--- START ---

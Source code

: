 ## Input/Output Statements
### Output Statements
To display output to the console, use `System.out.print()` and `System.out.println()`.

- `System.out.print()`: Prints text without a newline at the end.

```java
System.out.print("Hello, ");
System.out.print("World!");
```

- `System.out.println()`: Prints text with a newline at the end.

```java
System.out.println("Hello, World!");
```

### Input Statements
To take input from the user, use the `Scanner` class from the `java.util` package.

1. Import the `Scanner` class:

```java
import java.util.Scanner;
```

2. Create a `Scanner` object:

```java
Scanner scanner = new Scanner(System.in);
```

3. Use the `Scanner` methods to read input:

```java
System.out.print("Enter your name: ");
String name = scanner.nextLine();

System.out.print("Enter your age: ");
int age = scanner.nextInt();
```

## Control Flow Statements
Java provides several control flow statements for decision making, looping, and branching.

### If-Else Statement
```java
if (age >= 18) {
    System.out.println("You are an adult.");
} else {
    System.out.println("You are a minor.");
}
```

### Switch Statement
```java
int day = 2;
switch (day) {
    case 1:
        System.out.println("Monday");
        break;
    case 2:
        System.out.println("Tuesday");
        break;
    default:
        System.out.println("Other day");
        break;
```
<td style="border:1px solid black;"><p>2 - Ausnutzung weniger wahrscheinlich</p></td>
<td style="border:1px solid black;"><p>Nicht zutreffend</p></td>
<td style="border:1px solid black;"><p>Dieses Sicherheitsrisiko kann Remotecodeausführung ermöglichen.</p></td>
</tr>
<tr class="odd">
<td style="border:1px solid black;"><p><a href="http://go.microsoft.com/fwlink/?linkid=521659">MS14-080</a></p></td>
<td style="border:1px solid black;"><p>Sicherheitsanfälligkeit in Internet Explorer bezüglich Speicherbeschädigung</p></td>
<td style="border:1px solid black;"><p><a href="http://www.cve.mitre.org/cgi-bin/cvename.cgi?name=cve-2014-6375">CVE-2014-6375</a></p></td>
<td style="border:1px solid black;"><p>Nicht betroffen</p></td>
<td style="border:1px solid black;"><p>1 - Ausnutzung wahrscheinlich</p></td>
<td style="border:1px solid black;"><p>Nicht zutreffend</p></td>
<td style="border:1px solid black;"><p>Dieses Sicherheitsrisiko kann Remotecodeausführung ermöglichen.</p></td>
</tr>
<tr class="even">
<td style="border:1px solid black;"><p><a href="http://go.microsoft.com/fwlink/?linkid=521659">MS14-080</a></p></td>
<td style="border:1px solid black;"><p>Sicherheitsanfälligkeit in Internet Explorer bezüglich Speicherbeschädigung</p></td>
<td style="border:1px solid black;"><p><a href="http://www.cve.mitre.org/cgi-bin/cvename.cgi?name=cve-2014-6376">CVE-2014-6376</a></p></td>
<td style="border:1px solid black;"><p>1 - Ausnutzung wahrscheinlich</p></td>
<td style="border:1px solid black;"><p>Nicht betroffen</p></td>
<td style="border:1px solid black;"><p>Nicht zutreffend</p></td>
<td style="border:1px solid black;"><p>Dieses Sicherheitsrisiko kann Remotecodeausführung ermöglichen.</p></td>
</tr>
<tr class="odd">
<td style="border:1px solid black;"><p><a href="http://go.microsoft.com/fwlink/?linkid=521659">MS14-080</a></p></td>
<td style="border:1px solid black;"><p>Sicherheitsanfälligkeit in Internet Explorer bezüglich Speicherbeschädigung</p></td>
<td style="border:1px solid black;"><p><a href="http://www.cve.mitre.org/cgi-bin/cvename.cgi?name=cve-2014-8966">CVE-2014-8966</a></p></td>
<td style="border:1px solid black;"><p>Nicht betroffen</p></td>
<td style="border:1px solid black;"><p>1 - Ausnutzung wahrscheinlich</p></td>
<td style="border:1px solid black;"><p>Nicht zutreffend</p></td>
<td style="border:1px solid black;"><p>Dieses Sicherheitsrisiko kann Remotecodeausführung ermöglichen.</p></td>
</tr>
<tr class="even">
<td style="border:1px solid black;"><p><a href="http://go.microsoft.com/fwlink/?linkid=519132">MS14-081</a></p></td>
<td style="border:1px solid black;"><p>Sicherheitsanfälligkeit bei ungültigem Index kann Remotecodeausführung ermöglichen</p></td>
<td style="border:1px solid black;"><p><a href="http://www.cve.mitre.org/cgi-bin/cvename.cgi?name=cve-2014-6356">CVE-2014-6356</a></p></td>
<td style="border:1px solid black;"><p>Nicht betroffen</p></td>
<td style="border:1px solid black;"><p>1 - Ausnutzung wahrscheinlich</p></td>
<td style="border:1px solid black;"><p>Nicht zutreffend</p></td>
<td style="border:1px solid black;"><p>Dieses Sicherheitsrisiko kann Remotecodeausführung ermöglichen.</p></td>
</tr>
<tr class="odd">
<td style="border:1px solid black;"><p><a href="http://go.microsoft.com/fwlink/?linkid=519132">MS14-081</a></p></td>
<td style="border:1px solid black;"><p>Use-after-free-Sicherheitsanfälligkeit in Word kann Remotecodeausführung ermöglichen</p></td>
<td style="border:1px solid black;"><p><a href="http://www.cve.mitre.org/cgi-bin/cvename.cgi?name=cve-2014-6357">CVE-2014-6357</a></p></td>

--- END ---

• [Task instructions] Quote the listing in full, please, keeping every line exact.

• [Reply to the exercise]
Source code

: ## Input/Output Statements
### Output Statements
To display output to the console, use `System.out.print()` and `System.out.println()`.

- `System.out.print()`: Prints text without a newline at the end.

```java
System.out.print("Hello, ");
System.out.print("World!");
```

- `System.out.println()`: Prints text with a newline at the end.

```java
System.out.println("Hello, World!");
```

### Input Statements
To take input from the user, use the `Scanner` class from the `java.util` package.

1. Import the `Scanner` class:

```java
import java.util.Scanner;
```

2. Create a `Scanner` object:

```java
Scanner scanner = new Scanner(System.in);
```

3. Use the `Scanner` methods to read input:

```java
System.out.print("Enter your name: ");
String name = scanner.nextLine();

System.out.print("Enter your age: ");
int age = scanner.nextInt();
```

## Control Flow Statements
Java provides several control flow statements for decision making, looping, and branching.

### If-Else Statement
```java
if (age >= 18) {
    System.out.println("You are an adult.");
} else {
    System.out.println("You are a minor.");
}
```

### Switch Statement
```java
int day = 2;
switch (day) {
    case 1:
        System.out.println("Monday");
        break;
    case 2:
        System.out.println("Tuesday");
        break;
    default:
        System.out.println("Other day");
        break;
```
<td style="border:1px solid black;"><p>2 - Ausnutzung weniger wahrscheinlich</p></td>
<td style="border:1px solid black;"><p>Nicht zutreffend</p></td>
<td style="border:1px solid black;"><p>Dieses Sicherheitsrisiko kann Remotecodeausführung ermöglichen.</p></td>
</tr>
<tr class="odd">
<td style="border:1px solid black;"><p><a href="http://go.microsoft.com/fwlink/?linkid=521659">MS14-080</a></p></td>
<td style="border:1px solid black;"><p>Sicherheitsanfälligkeit in Internet Explorer bezüglich Speicherbeschädigung</p></td>
<td style="border:1px solid black;"><p><a href="http://www.cve.mitre.org/cgi-bin/cvename.cgi?name=cve-2014-6375">CVE-2014-6375</a></p></td>
<td style="border:1px solid black;"><p>Nicht betroffen</p></td>
<td style="border:1px solid black;"><p>1 - Ausnutzung wahrscheinlich</p></td>
<td style="border:1px solid black;"><p>Nicht zutreffend</p></td>
<td style="border:1px solid black;"><p>Dieses Sicherheitsrisiko kann Remotecodeausführung ermöglichen.</p></td>
</tr>
<tr class="even">
<td style="border:1px solid black;"><p><a href="http://go.microsoft.com/fwlink/?linkid=521659">MS14-080</a></p></td>
<td style="border:1px solid black;"><p>Sicherheitsanfälligkeit in Internet Explorer bezüglich Speicherbeschädigung</p></td>
<td style="border:1px solid black;"><p><a href="http://www.cve.mitre.org/cgi-bin/cvename.cgi?name=cve-2014-6376">CVE-2014-6376</a></p></td>
<td style="border:1px solid black;"><p>1 - Ausnutzung wahrscheinlich</p></td>
<td style="border:1px solid black;"><p>Nicht betroffen</p></td>
<td style="border:1px solid black;"><p>Nicht zutreffend</p></td>
<td style="border:1px solid black;"><p>Dieses Sicherheitsrisiko kann Remotecodeausführung ermöglichen.</p></td>
</tr>
<tr class="odd">
<td style="border:1px solid black;"><p><a href="http://go.microsoft.com/fwlink/?linkid=521659">MS14-080</a></p></td>
<td style="border:1px solid black;"><p>Sicherheitsanfälligkeit in Internet Explorer bezüglich Speicherbeschädigung</p></td>
<td style="border:1px solid black;"><p><a href="http://www.cve.mitre.org/cgi-bin/cvename.cgi?name=cve-2014-8966">CVE-2014-8966</a></p></td>
<td style="border:1px solid black;"><p>Nicht betroffen</p></td>
<td style="border:1px solid black;"><p>1 - Ausnutzung wahrscheinlich</p></td>
<td style="border:1px solid black;"><p>Nicht zutreffend</p></td>
<td style="border:1px solid black;"><p>Dieses Sicherheitsrisiko kann Remotecodeausführung ermöglichen.</p></td>
</tr>
<tr class="even">
<td style="border:1px solid black;"><p><a href="http://go.microsoft.com/fwlink/?linkid=519132">MS14-081</a></p></td>
<td style="border:1px solid black;"><p>Sicherheitsanfälligkeit bei ungültigem Index kann Remotecodeausführung ermöglichen</p></td>
<td style="border:1px solid black;"><p><a href="http://www.cve.mitre.org/cgi-bin/cvename.cgi?name=cve-2014-6356">CVE-2014-6356</a></p></td>
<td style="border:1px solid black;"><p>Nicht betroffen</p></td>
<td style="border:1px solid black;"><p>1 - Ausnutzung wahrscheinlich</p></td>
<td style="border:1px solid black;"><p>Nicht zutreffend</p></td>
<td style="border:1px solid black;"><p>Dieses Sicherheitsrisiko kann Remotecodeausführung ermöglichen.</p></td>
</tr>
<tr class="odd">
<td style="border:1px solid black;"><p><a href="http://go.microsoft.com/fwlink/?linkid=519132">MS14-081</a></p></td>
<td style="border:1px solid black;"><p>Use-after-free-Sicherheitsanfälligkeit in Word kann Remotecodeausführung ermöglichen</p></td>
<td style="border:1px solid black;"><p><a href="http://www.cve.mitre.org/cgi-bin/cvename.cgi?name=cve-2014-6357">CVE-2014-6357</a></p></td>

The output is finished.